■ What you are asked to do ■
Aside from the pictures, copy the listing exactly.

Records supplied section start

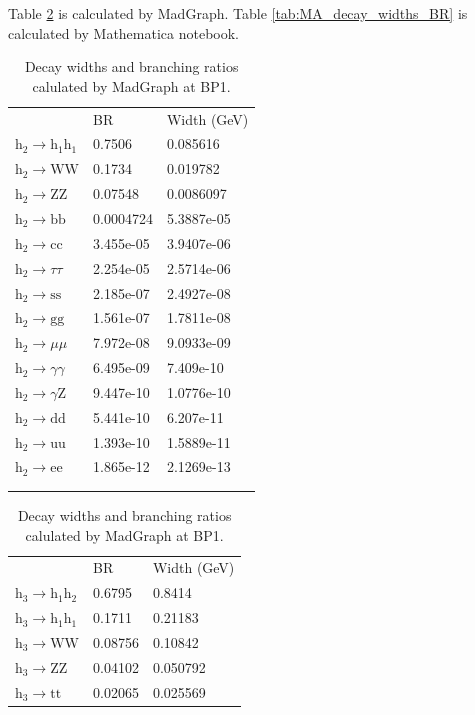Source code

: \documentclass[12pt]{article}
\begin{document}
	Table \ref{tab:MG_decay_widths_BR} is calculated by MadGraph. Table \ref{tab:MA_decay_widths_BR} is calculated by Mathematica notebook.
	\begin{table}[htpb]
		\centering
		\caption{Decay widths and branching ratios calulated by MadGraph at BP1.}
		\label{tab:MG_decay_widths_BR}
		\begin{tabular}{lll}
								  & BR        & Width (GeV) \\
			$\text{h}_2\to\text{h}_1\text{h}_1$ & 0.7506    & 0.085616    \\
			$\text{h}_2\to\text{WW}$   & 0.1734    & 0.019782    \\
			$\text{h}_2\to\text{ZZ}$   & 0.07548   & 0.0086097   \\
			$\text{h}_2\to\text{bb}$   & 0.0004724 & 5.3887e-05  \\
			$\text{h}_2\to\text{cc}$   & 3.455e-05 & 3.9407e-06  \\
			$\text{h}_2\to\tau\tau$   & 2.254e-05 & 2.5714e-06  \\
			$\text{h}_2\to\text{ss}$   & 2.185e-07 & 2.4927e-08  \\
			$\text{h}_2\to\text{gg}$   & 1.561e-07 & 1.7811e-08  \\
			$\text{h}_2\to\mu\mu$   & 7.972e-08 & 9.0933e-09  \\
			$\text{h}_2\to\gamma\gamma$   & 6.495e-09 & 7.409e-10   \\
			$\text{h}_2\to\gamma\text{Z}$   & 9.447e-10 & 1.0776e-10  \\
			$\text{h}_2\to\text{dd}$   & 5.441e-10 & 6.207e-11   \\
			$\text{h}_2\to\text{uu}$   & 1.393e-10 & 1.5889e-11  \\
			$\text{h}_2\to\text{ee}$   & 1.865e-12 & 2.1269e-13  \\
			\\
			\\
		\end{tabular}	
		\begin{tabular}{lll}
								  & BR        & Width (GeV) \\
			$\text{h}_3\to\text{h}_1\text{h}_2$ & 0.6795    & 0.8414      \\
			$\text{h}_3\to\text{h}_1\text{h}_1$ & 0.1711    & 0.21183     \\
			$\text{h}_3\to\text{WW}$   & 0.08756   & 0.10842     \\
			$\text{h}_3\to\text{ZZ}$   & 0.04102   & 0.050792    \\
			$\text{h}_3\to\text{tt}$   & 0.02065   & 0.025569    \\

\end{tabular}
\end{table}
\end{document}
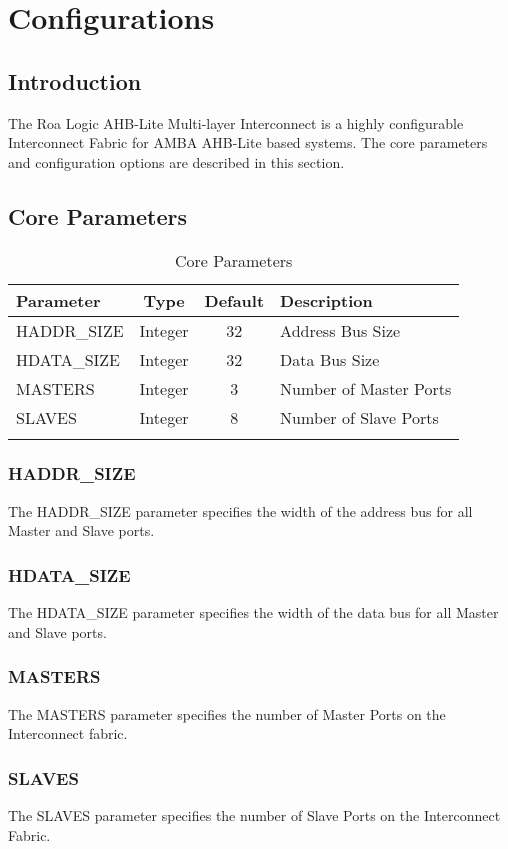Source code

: \chapter{Configurations}\label{configurations}


\section{Introduction}\label{introduction-1}


The Roa Logic AHB-Lite Multi-layer Interconnect is a highly configurable
Interconnect Fabric for AMBA AHB-Lite based systems. The core parameters
and configuration options are described in this section.

\section{Core Parameters}\label{core-parameters}

\begin{longtable}[]{@{}lccl@{}}
\toprule
Parameter & Type & Default & Description\tabularnewline
\midrule
\endhead
HADDR\_SIZE & Integer & 32 & Address Bus Size\tabularnewline
HDATA\_SIZE & Integer & 32 & Data Bus Size\tabularnewline
MASTERS & Integer & 3 & Number of Master Ports\tabularnewline
SLAVES & Integer & 8 & Number of Slave Ports\tabularnewline
\bottomrule
\caption{Core Parameters}
\end{longtable}

\subsection{HADDR\_SIZE}\label{haddr_size}

The HADDR\_SIZE parameter specifies the width of the address bus for all
Master and Slave ports.

\subsection{HDATA\_SIZE}\label{hdata_size}

The HDATA\_SIZE parameter specifies the width of the data bus for all
Master and Slave ports.

\subsection{MASTERS}\label{masters}

The MASTERS parameter specifies the number of Master Ports on the
Interconnect fabric.

\subsection{SLAVES}\label{slaves}

The SLAVES parameter specifies the number of Slave Ports on the
Interconnect Fabric.
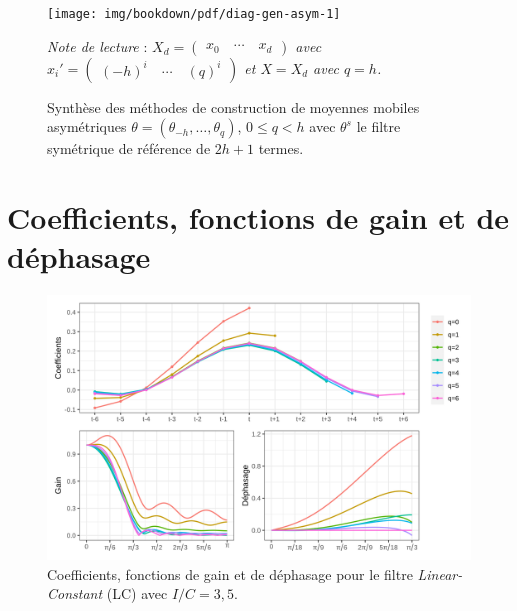 \documentclass[
  12pt,
  french,
  12pt,a4paper]{article}
\newcommand\1{\mathds{1}}
\begin{document}
\begin{figure}[!ht]

{\centering \texttt{[image: img/bookdown/pdf/diag-gen-asym-1]} 

}

\caption[Synthèse des méthodes de construction de moyennes mobiles asymétriques \(\theta=(\theta_{-h},\dots,\theta_{q})\), \(0\leq q< h\) avec \(\theta^s\) le filtre symétrique de référence de \(2h+1\) termes]{Synthèse des méthodes de construction de moyennes mobiles asymétriques \(\theta=(\theta_{-h},\dots,\theta_{q})\), \(0\leq q< h\) avec \(\theta^s\) le filtre symétrique de référence de \(2h+1\) termes.}\label{fig:diag-gen-asym}

\footnotesize


\emph{Note de lecture} : \emph{\(X_d = \begin{pmatrix} x_0 \quad\cdots \quad x_d \end{pmatrix}\) avec \(x_i'=\begin{pmatrix} (-h)^i \quad \cdots \quad (q)^i\end{pmatrix}\) et \(X=X_d\) avec \(q=h\).}
\normalsize\end{figure}

\newpage

\hypertarget{an-graphs}{%
\section{Coefficients, fonctions de gain et de déphasage}\label{an-graphs}}

\begin{figure}[H]

{\centering \includegraphics[width=1\linewidth]{img/filters_used/lc} 

}

\caption[Coefficients, fonctions de gain et de déphasage pour le filtre \emph{Linear-Constant} (LC) avec \(I/C=3,5\)]{Coefficients, fonctions de gain et de déphasage pour le filtre \emph{Linear-Constant} (LC) avec \(I/C=3,5\).}\label{fig:graphslc}

\footnotesize
\normalsize\end{figure}
\end{document}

Records supplied section end

■ Exercise response ■
Source code

: \documentclass[12pt]{article}
\begin{document}
	Table \ref{tab:MG_decay_widths_BR} is calculated by MadGraph. Table \ref{tab:MA_decay_widths_BR} is calculated by Mathematica notebook.
	\begin{table}[htpb]
		\centering
		\caption{Decay widths and branching ratios calulated by MadGraph at BP1.}
		\label{tab:MG_decay_widths_BR}
		\begin{tabular}{lll}
								  & BR        & Width (GeV) \\
			$\text{h}_2\to\text{h}_1\text{h}_1$ & 0.7506    & 0.085616    \\
			$\text{h}_2\to\text{WW}$   & 0.1734    & 0.019782    \\
			$\text{h}_2\to\text{ZZ}$   & 0.07548   & 0.0086097   \\
			$\text{h}_2\to\text{bb}$   & 0.0004724 & 5.3887e-05  \\
			$\text{h}_2\to\text{cc}$   & 3.455e-05 & 3.9407e-06  \\
			$\text{h}_2\to\tau\tau$   & 2.254e-05 & 2.5714e-06  \\
			$\text{h}_2\to\text{ss}$   & 2.185e-07 & 2.4927e-08  \\
			$\text{h}_2\to\text{gg}$   & 1.561e-07 & 1.7811e-08  \\
			$\text{h}_2\to\mu\mu$   & 7.972e-08 & 9.0933e-09  \\
			$\text{h}_2\to\gamma\gamma$   & 6.495e-09 & 7.409e-10   \\
			$\text{h}_2\to\gamma\text{Z}$   & 9.447e-10 & 1.0776e-10  \\
			$\text{h}_2\to\text{dd}$   & 5.441e-10 & 6.207e-11   \\
			$\text{h}_2\to\text{uu}$   & 1.393e-10 & 1.5889e-11  \\
			$\text{h}_2\to\text{ee}$   & 1.865e-12 & 2.1269e-13  \\
			\\
			\\
		\end{tabular}	
		\begin{tabular}{lll}
								  & BR        & Width (GeV) \\
			$\text{h}_3\to\text{h}_1\text{h}_2$ & 0.6795    & 0.8414      \\
			$\text{h}_3\to\text{h}_1\text{h}_1$ & 0.1711    & 0.21183     \\
			$\text{h}_3\to\text{WW}$   & 0.08756   & 0.10842     \\
			$\text{h}_3\to\text{ZZ}$   & 0.04102   & 0.050792    \\
			$\text{h}_3\to\text{tt}$   & 0.02065   & 0.025569    \\

\end{tabular}
\end{table}
\end{document}
Source code

: \chapter{Configurations}\label{configurations}


\section{Introduction}\label{introduction-1}


The Roa Logic AHB-Lite Multi-layer Interconnect is a highly configurable
Interconnect Fabric for AMBA AHB-Lite based systems. The core parameters
and configuration options are described in this section.

\section{Core Parameters}\label{core-parameters}

\begin{longtable}[]{@{}lccl@{}}
\toprule
Parameter & Type & Default & Description\tabularnewline
\midrule
\endhead
HADDR\_SIZE & Integer & 32 & Address Bus Size\tabularnewline
HDATA\_SIZE & Integer & 32 & Data Bus Size\tabularnewline
MASTERS & Integer & 3 & Number of Master Ports\tabularnewline
SLAVES & Integer & 8 & Number of Slave Ports\tabularnewline
\bottomrule
\caption{Core Parameters}
\end{longtable}

\subsection{HADDR\_SIZE}\label{haddr_size}

The HADDR\_SIZE parameter specifies the width of the address bus for all
Master and Slave ports.

\subsection{HDATA\_SIZE}\label{hdata_size}

The HDATA\_SIZE parameter specifies the width of the data bus for all
Master and Slave ports.

\subsection{MASTERS}\label{masters}

The MASTERS parameter specifies the number of Master Ports on the
Interconnect fabric.

\subsection{SLAVES}\label{slaves}

The SLAVES parameter specifies the number of Slave Ports on the
Interconnect Fabric.
 \documentclass[
  12pt,
  french,
  12pt,a4paper]{article}
\newcommand\1{\mathds{1}}
\begin{document}
\begin{figure}[!ht]

{\centering \texttt{[image: img/bookdown/pdf/diag-gen-asym-1]} 

}

\caption[Synthèse des méthodes de construction de moyennes mobiles asymétriques \(\theta=(\theta_{-h},\dots,\theta_{q})\), \(0\leq q< h\) avec \(\theta^s\) le filtre symétrique de référence de \(2h+1\) termes]{Synthèse des méthodes de construction de moyennes mobiles asymétriques \(\theta=(\theta_{-h},\dots,\theta_{q})\), \(0\leq q< h\) avec \(\theta^s\) le filtre symétrique de référence de \(2h+1\) termes.}\label{fig:diag-gen-asym}

\footnotesize


\emph{Note de lecture} : \emph{\(X_d = \begin{pmatrix} x_0 \quad\cdots \quad x_d \end{pmatrix}\) avec \(x_i'=\begin{pmatrix} (-h)^i \quad \cdots \quad (q)^i\end{pmatrix}\) et \(X=X_d\) avec \(q=h\).}
\normalsize\end{figure}

\newpage

\hypertarget{an-graphs}{%
\section{Coefficients, fonctions de gain et de déphasage}\label{an-graphs}}

\begin{figure}[H]

{\centering \includegraphics[width=1\linewidth]{img/filters_used/lc} 

}

\caption[Coefficients, fonctions de gain et de déphasage pour le filtre \emph{Linear-Constant} (LC) avec \(I/C=3,5\)]{Coefficients, fonctions de gain et de déphasage pour le filtre \emph{Linear-Constant} (LC) avec \(I/C=3,5\).}\label{fig:graphslc}

\footnotesize
\normalsize\end{figure}
\end{document}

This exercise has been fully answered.